This would be a follow up to an entry I wrote even before I started grad school.
In the two plus years since the bar for what I consider the worst thing I've ever smelled has risen. Considerably. The worst still goes to a case that involved multiple rectovaginal fistulae that had been present for some time. Veterans in pathology were taken aback by the smell and it is where I realized that my body opts for the "flight" coping mechanism when faced with overwhelming stench. One moment I was standing and observing one of the staff PAs working and the next I was standing outside of the room without ever having made the conscious decision to move. I'm not entirely sure but in an effort to escape the rolling tide of scent I may have spontaneously developed the ability to transport. Decomposed bodies at the medical examers office (in varying states of freshness), countless colons, gangrenous amputated limbs, and multiple autopsies later the things that I consider to be particularly pungent are, trust me, significantly unpleasant to be around.

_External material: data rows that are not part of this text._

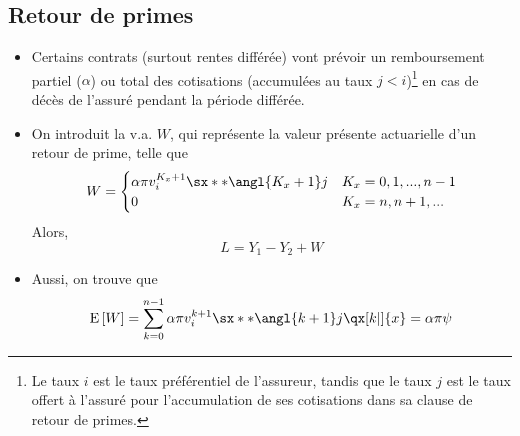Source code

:\documentclass[10pt, french]{article}
\begin{document}
\begin{multicols*}{3}
\subsection{Retour de primes}
\begin{itemize}
\item Certains contrats (surtout rentes différée) vont prévoir un remboursement partiel ($\alpha$) ou total des cotisations (accumulées au taux $j < i$)\footnote{Le taux $i$ est le taux préférentiel de l'assureur, tandis que le taux $j$ est le taux offert à l'assuré pour l'accumulation de ses cotisations dans sa clause de retour de primes.} en cas de décès de l'assuré pendant la période différée.
\item On introduit la v.a. $W$, qui représente la valeur présente actuarielle d'un retour de prime, telle que
\begin{align*}
W = 
\begin{cases}
\alpha \pi v_i^{K_x + 1} \sx**{\angl{K_x + 1}j} & K_x = 0, 1, ..., n-1 \\
0	& K_x = n, n+1, ... \\
\end{cases}
\end{align*}
Alors,
\[L = Y_1 - Y_2 + W\]
\item Aussi, on trouve que
\[\esp{W} = \sum_{k=0}^{n - 1} \alpha \pi v_i^{k+1} \sx**{\angl{k+1} j} \qx[k|]{x} = \alpha \pi \psi\]
\end{itemize}


\end{multicols*}
\end{document}
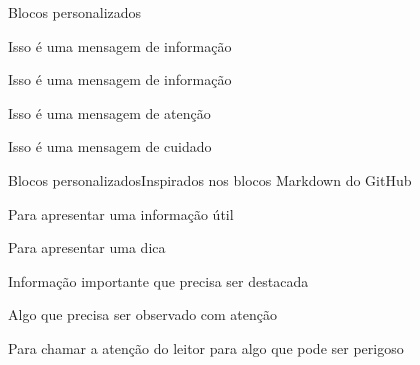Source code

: \documentclass[aspectratio=169]{beamer}
\begin{document}
\begin{frame}{Blocos personalizados}

    \begin{informacao}
    Isso é uma mensagem de informação
    \end{informacao}
    
    \begin{informacaoazul}
        Isso é uma mensagem de informação
    \end{informacaoazul}

    \begin{atencao}
        Isso é uma mensagem de atenção
    \end{atencao}
    
    \begin{cuidado}
        Isso é uma mensagem de cuidado
    \end{cuidado}
\end{frame}

\begin{frame}[allowframebreaks]{Blocos personalizados}{Inspirados nos blocos Markdown do GitHub}
\begin{nota}
    Para apresentar uma informação útil
\end{nota}

\begin{tip}
    Para apresentar uma dica
\end{tip}

\begin{important}
    Informação importante que precisa ser destacada
\end{important}

\begin{warning}
    Algo que precisa ser observado com atenção
\end{warning}

\begin{caution}
    Para chamar a atenção do leitor para algo que pode ser perigoso
\end{caution}
\end{frame}
\end{document}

Today, we got a specimen in and I started my day off by triaging it. It was an awful smell, to the point where I had to go into histology several times to get air I could breathe. I finished triaging, I hosed everything down, scrubbed the grossing bench down, surface cleaned the outside of the specimen container, and put all the trash that had come in contact with it in a sealed container. The lab tech came in to the gross room to print a few blocks a few minutes later and dry heaved. One of the histotechs was at lunch during the triaging and has a notoriously easy gag reflex, so as a practical joke the other histotech sent him into the gross room on a made up errand. He walked in ten minutes after everything had been cleaned, took one breath, then turned around and headed back out to histology where he dry heaved for a while. As I told my boss, the smell was so bad that my eyes watered and I seriously started regretting the professional choices I had made that led me to that moment.
So there was that... and it was awful, but the worst part came later in the day. I knew the specimen was thin enough to be fixed by the end of day and I would have to gross it in. And I lived all afternoon in dread, knowing that I was going to have to open that bucket again and knowing that it would still smell as bad as it had earlier. I would say that the anticipation was the worst part, but it wasn't. The anticipation didn't help, but having it out on the cutting board, enduring the smell again was the worst part. Seriously, the worst part by a long shot. But now it is done, and I know that things that are truly repulsive are greatly out numbered by the things that have long since become familiar from repetition and once again, I'm quite content with the career path I've chosen.